A novel ordered porous Bi₂O₃ inverse opal structure (IOS) was prepared using a polystyrene (PS) photonic crystal as the template for the first time. Nitrogen-doped carbon dots (N-CDs) were chosen to sensitize the as-prepared Bi₂O₃ IOS for improving photoelectrochemical performance and photocatalytic activity. The photocurrent density of the fabricated N-CDs/Bi₂O₃ IOS with favorable visible light absorption properties can achieve 0.75 mA cm⁻², which significantly enhanced performance two-, seven-, and thirty-fold compared with that of the CDs/Bi₂O₃ IOS, Bi₂O₃ IOS, and Bi₂O₃ nanoparticles (NPs), respectively.
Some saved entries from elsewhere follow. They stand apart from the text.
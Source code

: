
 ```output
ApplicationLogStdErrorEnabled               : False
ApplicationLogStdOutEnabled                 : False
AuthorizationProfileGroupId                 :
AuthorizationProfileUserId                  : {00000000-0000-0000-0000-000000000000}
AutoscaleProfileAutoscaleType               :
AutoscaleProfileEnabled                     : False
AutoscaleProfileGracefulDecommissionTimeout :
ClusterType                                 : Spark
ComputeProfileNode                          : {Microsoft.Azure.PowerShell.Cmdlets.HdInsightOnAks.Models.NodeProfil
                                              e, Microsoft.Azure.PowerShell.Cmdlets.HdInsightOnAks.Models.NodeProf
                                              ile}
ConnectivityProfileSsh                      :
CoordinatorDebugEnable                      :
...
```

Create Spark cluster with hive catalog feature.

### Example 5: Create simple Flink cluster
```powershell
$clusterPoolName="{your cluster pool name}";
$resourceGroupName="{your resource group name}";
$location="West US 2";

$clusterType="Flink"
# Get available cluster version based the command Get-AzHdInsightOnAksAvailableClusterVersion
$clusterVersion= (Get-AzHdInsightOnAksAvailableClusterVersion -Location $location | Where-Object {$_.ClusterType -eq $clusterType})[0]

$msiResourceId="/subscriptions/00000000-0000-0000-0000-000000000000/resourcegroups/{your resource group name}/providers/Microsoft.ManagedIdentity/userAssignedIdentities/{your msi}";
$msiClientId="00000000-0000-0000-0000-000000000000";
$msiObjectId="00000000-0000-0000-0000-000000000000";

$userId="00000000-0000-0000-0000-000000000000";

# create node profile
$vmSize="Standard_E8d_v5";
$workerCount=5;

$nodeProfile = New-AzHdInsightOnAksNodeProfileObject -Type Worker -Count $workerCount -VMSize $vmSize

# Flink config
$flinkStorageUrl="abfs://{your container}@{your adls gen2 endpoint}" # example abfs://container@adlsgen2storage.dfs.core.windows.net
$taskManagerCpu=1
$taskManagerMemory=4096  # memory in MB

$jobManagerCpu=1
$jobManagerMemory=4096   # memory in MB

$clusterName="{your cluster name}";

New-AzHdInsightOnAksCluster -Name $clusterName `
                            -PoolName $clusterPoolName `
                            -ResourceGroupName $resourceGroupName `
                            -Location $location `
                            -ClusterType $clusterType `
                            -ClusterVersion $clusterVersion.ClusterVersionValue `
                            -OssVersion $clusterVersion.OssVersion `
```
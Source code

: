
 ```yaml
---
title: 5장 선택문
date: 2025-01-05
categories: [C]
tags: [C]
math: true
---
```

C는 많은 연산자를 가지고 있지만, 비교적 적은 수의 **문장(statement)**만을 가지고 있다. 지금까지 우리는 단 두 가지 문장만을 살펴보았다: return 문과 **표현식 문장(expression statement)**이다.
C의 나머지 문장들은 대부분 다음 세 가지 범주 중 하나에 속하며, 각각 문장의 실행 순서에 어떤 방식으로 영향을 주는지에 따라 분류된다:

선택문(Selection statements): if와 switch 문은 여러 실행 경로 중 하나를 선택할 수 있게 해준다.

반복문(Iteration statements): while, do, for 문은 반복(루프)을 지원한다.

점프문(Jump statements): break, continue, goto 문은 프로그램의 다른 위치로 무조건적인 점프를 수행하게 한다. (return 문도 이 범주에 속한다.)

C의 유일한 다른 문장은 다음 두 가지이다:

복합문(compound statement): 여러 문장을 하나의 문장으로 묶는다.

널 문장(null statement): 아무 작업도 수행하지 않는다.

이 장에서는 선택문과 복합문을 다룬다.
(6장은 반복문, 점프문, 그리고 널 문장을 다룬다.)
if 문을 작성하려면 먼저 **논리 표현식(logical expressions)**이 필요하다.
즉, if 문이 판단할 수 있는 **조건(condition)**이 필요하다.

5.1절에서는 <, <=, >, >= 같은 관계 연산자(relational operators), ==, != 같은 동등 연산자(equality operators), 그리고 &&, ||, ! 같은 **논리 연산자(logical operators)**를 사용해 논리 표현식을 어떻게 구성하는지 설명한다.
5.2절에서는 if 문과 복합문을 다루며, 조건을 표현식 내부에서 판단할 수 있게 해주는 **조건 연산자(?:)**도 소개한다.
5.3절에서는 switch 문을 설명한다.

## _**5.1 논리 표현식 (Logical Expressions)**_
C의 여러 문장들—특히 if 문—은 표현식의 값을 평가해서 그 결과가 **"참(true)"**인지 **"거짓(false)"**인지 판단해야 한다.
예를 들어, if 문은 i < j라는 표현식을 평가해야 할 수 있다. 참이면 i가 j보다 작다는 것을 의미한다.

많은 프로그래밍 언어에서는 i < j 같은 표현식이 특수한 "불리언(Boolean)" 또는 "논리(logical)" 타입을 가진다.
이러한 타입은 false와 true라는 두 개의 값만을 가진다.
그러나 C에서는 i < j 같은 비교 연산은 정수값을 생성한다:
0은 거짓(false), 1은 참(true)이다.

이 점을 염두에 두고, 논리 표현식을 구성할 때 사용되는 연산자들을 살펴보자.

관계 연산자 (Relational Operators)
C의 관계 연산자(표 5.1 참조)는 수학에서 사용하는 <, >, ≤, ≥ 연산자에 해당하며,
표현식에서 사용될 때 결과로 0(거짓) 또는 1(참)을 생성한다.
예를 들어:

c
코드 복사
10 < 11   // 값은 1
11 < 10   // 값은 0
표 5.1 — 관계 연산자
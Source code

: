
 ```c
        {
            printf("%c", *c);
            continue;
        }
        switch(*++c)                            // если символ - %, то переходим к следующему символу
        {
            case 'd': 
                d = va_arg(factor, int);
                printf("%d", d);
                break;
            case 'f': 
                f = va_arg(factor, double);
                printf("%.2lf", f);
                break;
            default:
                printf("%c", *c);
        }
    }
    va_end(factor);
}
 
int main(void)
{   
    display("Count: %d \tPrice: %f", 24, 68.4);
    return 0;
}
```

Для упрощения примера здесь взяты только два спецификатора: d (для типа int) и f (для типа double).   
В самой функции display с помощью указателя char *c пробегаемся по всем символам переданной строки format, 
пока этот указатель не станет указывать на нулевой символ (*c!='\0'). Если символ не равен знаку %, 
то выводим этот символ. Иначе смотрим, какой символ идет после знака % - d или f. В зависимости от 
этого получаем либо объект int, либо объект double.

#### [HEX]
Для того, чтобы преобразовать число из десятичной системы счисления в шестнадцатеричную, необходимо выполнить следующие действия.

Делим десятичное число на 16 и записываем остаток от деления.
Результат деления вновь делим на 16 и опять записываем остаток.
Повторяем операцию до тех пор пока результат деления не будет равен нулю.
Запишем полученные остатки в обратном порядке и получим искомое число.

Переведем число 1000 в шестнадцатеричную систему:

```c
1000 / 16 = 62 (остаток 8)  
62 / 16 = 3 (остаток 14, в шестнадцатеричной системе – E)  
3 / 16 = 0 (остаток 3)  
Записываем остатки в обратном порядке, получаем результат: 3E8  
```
The N-CDs/Bi₂O₃ IOS also has increased photocatalytic activity for the decolorization of Rhodamine B (RhB), 4 times higher than Bi₂O₃ NPs. The above performance enhancement of N-CDs/Bi₂O₃ IOS is caused by the synergistic effect of N-CDs sensitization and the highly ordered IOS, which make it a promising material to be used in clean energy, solar cells, potential applications in water purification and so on.